In a context where state corruption and mismanagement are intrinsically tied to the informal profiteering networks between political class and the banking sector, these forced asset recoveries have elevated some of their perpetrators into the ranks of revolutionary heroes, sparking solidarity protests and declarations of support by players that had been at the forefront of mobilization during the 2019 Thawra.At the same time, critics have pointed out the particularistic demands and privileged backgrounds of those orchestrating the robberies as evidence for their inherently counter-revolutionary nature. They caution that the individualization of social struggles further supports the fragmentation of resistance.

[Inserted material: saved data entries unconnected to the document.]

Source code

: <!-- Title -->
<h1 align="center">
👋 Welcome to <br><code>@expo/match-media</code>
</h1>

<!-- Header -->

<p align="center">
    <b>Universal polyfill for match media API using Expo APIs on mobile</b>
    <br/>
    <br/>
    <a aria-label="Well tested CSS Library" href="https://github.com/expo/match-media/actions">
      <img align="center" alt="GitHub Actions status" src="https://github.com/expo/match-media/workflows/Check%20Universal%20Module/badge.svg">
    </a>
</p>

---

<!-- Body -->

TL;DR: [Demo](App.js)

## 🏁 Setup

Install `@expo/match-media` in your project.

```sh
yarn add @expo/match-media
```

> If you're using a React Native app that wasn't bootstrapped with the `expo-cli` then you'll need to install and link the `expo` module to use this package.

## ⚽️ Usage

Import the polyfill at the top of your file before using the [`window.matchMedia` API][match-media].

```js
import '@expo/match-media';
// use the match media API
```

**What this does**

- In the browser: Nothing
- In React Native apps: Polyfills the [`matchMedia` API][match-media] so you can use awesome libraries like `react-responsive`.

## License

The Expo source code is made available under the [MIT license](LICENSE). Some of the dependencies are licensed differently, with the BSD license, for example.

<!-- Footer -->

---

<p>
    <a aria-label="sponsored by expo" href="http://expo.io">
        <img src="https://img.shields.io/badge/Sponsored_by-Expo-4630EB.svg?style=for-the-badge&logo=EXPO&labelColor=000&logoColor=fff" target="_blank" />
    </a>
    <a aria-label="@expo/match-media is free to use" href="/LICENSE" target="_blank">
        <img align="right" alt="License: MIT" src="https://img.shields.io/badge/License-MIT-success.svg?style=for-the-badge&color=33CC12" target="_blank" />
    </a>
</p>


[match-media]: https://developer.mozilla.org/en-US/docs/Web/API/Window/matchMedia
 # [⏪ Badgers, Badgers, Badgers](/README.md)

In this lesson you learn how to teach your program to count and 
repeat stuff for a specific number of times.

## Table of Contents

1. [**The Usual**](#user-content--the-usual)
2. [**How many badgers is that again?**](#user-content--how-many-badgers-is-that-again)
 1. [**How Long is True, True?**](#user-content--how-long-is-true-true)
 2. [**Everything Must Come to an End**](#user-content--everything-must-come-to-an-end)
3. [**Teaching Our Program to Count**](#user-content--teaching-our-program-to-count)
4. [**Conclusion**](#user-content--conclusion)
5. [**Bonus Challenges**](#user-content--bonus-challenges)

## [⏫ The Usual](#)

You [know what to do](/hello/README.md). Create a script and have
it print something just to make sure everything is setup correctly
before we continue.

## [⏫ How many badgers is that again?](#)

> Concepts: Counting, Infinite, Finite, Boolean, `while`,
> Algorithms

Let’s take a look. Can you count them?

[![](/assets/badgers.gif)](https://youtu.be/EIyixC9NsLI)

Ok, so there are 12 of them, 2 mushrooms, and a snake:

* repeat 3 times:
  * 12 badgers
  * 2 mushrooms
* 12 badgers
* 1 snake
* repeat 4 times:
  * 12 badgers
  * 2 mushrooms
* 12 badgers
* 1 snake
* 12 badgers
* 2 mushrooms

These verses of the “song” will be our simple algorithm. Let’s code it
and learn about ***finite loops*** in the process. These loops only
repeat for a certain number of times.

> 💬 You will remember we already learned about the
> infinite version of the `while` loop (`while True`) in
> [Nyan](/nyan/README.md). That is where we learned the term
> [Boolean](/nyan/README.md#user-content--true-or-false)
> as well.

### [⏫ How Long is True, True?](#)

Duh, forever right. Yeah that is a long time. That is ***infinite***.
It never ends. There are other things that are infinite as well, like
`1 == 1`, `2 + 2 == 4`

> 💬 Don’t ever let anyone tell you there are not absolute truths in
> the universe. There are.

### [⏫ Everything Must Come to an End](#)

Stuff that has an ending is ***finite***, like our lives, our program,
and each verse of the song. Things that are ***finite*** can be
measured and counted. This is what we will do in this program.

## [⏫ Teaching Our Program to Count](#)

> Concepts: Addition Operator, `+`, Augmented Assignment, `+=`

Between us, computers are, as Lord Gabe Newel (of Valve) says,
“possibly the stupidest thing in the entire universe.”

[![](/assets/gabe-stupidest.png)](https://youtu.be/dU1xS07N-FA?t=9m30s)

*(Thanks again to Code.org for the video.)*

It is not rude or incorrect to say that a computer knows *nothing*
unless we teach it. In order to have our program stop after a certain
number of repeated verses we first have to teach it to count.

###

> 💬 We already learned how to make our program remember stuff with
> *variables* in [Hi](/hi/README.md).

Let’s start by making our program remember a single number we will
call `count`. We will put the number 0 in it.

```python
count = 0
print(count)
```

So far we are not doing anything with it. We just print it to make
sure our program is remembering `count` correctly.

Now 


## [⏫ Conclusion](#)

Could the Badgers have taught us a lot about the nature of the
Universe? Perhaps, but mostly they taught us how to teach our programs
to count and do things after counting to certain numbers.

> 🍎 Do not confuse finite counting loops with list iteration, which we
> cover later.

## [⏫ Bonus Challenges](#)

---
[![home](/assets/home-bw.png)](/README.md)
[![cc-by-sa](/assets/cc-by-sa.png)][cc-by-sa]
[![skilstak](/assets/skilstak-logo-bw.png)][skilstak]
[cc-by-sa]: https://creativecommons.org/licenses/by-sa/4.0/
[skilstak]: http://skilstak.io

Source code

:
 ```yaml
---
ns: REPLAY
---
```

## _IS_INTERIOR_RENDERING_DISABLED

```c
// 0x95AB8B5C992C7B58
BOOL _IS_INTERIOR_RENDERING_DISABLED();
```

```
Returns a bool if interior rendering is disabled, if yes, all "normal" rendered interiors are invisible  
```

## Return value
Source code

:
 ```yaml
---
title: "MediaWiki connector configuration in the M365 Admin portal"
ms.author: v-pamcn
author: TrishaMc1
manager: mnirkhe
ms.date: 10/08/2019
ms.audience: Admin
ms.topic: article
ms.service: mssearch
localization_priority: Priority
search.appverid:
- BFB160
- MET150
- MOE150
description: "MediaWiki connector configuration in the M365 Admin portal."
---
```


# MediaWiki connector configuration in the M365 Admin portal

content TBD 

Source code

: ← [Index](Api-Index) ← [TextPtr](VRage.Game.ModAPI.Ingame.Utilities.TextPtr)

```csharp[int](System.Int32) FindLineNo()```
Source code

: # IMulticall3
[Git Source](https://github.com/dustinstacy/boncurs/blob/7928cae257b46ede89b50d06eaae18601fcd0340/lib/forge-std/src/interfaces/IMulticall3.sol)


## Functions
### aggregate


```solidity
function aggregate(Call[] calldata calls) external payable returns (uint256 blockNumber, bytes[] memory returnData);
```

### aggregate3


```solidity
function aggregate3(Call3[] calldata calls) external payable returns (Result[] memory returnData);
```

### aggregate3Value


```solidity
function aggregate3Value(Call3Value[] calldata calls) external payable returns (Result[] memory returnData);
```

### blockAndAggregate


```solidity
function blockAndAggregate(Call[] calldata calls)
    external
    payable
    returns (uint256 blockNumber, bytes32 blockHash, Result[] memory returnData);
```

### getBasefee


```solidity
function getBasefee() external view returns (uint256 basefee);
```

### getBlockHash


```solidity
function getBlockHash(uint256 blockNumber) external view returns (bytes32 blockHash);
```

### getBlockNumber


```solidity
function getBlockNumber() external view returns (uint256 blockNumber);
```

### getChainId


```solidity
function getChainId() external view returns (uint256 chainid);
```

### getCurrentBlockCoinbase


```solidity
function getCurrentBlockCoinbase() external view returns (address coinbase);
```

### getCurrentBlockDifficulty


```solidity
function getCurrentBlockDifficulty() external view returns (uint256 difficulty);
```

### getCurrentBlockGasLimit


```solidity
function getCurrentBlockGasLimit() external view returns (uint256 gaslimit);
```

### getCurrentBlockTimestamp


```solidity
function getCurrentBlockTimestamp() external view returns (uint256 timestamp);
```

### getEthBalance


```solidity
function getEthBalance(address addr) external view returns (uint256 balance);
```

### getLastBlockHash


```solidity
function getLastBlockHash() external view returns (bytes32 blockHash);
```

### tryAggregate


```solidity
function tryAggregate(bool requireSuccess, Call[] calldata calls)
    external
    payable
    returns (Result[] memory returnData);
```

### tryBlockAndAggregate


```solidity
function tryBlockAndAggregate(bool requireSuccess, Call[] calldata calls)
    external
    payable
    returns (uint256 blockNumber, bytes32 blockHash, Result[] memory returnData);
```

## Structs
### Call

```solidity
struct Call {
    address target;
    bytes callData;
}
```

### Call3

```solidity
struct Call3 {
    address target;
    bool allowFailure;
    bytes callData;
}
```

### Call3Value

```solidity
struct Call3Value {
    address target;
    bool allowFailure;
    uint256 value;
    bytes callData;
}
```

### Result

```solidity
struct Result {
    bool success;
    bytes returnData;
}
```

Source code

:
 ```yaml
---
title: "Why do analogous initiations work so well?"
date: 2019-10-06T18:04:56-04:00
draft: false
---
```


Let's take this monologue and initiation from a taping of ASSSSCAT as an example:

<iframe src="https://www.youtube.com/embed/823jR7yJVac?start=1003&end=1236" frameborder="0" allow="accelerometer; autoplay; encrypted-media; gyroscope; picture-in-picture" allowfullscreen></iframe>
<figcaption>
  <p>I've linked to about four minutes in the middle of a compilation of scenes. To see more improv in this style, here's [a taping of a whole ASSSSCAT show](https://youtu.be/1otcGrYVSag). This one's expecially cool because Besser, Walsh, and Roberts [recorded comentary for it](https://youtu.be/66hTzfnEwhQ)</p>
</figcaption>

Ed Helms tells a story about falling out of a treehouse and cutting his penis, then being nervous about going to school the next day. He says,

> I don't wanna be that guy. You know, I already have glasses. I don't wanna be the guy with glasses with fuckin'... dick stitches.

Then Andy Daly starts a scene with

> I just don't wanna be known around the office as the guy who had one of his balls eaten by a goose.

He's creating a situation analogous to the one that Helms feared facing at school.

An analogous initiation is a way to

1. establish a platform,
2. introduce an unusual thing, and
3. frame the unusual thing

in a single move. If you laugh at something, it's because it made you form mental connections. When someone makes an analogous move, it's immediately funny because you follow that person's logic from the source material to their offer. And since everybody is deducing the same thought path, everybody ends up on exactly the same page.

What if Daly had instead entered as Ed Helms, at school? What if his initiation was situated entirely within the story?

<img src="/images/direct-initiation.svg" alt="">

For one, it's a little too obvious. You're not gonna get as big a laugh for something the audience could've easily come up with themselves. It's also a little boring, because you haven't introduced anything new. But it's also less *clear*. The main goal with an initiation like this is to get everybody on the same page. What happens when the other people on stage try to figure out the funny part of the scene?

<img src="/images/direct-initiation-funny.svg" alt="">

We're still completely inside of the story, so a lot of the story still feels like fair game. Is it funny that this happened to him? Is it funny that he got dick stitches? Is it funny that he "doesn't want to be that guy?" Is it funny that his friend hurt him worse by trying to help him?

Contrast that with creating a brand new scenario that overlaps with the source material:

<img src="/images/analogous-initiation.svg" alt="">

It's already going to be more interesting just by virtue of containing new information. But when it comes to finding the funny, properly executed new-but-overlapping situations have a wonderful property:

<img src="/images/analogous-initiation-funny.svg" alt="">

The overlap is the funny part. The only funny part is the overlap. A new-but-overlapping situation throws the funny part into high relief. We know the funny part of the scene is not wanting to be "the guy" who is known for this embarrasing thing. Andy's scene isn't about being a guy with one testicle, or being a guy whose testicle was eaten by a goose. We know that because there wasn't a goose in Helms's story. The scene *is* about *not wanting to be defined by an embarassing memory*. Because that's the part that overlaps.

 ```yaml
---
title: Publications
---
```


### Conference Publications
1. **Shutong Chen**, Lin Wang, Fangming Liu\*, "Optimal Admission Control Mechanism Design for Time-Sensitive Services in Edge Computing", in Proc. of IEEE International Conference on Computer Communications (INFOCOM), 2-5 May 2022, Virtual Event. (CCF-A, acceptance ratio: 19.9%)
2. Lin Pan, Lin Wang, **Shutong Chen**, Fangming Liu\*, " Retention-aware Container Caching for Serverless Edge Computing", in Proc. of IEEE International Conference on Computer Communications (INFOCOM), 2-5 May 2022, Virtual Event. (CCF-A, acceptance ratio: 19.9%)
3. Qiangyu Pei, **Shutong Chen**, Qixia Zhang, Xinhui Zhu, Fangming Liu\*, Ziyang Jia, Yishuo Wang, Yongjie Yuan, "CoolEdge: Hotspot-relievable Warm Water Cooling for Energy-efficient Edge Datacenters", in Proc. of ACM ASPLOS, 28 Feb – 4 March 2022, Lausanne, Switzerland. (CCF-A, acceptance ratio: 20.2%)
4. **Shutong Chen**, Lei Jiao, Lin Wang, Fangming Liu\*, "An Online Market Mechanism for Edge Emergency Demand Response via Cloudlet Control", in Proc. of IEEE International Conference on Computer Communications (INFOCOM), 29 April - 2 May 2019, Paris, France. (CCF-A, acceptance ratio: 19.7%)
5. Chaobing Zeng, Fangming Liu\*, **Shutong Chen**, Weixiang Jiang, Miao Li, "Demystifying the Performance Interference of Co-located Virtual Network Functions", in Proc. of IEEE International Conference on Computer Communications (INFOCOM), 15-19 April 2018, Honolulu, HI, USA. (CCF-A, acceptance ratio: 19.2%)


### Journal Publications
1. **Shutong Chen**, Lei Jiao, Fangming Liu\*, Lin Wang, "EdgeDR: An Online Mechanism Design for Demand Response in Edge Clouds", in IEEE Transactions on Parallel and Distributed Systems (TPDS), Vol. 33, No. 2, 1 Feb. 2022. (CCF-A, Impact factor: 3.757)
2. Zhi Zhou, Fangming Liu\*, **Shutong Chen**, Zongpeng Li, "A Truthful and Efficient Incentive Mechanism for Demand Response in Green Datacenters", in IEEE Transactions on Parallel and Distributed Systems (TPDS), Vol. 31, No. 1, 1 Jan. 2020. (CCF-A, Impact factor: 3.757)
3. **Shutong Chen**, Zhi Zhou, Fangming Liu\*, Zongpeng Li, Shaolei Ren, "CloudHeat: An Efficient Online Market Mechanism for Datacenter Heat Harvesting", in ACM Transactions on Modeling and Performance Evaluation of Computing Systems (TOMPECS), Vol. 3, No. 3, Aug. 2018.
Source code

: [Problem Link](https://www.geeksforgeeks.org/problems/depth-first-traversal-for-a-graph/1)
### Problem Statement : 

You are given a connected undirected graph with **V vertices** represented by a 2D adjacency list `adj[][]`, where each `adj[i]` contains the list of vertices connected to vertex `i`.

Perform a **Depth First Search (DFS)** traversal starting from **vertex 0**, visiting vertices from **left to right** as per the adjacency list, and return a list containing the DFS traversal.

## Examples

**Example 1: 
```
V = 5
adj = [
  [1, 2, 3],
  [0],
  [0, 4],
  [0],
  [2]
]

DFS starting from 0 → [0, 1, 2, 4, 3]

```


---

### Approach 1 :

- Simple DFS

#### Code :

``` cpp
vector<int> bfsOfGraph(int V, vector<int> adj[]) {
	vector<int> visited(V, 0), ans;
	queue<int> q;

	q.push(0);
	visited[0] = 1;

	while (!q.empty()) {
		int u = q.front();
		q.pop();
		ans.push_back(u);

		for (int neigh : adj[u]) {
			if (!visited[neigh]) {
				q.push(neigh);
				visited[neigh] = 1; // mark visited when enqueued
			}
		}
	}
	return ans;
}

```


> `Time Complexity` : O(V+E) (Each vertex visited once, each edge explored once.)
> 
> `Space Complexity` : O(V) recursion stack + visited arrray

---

Against the backdrop of these divergent readings of an inherently unconventional form of resistance, this project explores the phenomenon of forced asset recoveries in Lebanon and the competing political meanings projected onto the perpetrators and their actions. Through a combination of original event data and discourse analyses, the study seeks to understand the social demographics, motivations and tactics behind the bank robberies. It furthermore explores how these characteristics reify or break with heroising or vilifying discourses, and whether the robberies are symptoms of a revolutionary repertoire shifting to new contentious arenas or merely represent expressions of self-help in a financial crisis.

Based on a mapping of the incidents and their discursive embedding, it is argued that the holdups have become powerful signifiers for a collective struggle against a corrupt and clientelist regime, despite their contravening and ambiguous characteristics. As such they provided reference points for social mobilization and organization in a context of an otherwise fading revolutionary momentum. These results have implications for our understanding of the nature of contention in phases of demobilization as well as the ways in which individual acts that can be reasonably signified as resistance may serve as a vehicles for keeping revolutionary imaginaries and organizing alive.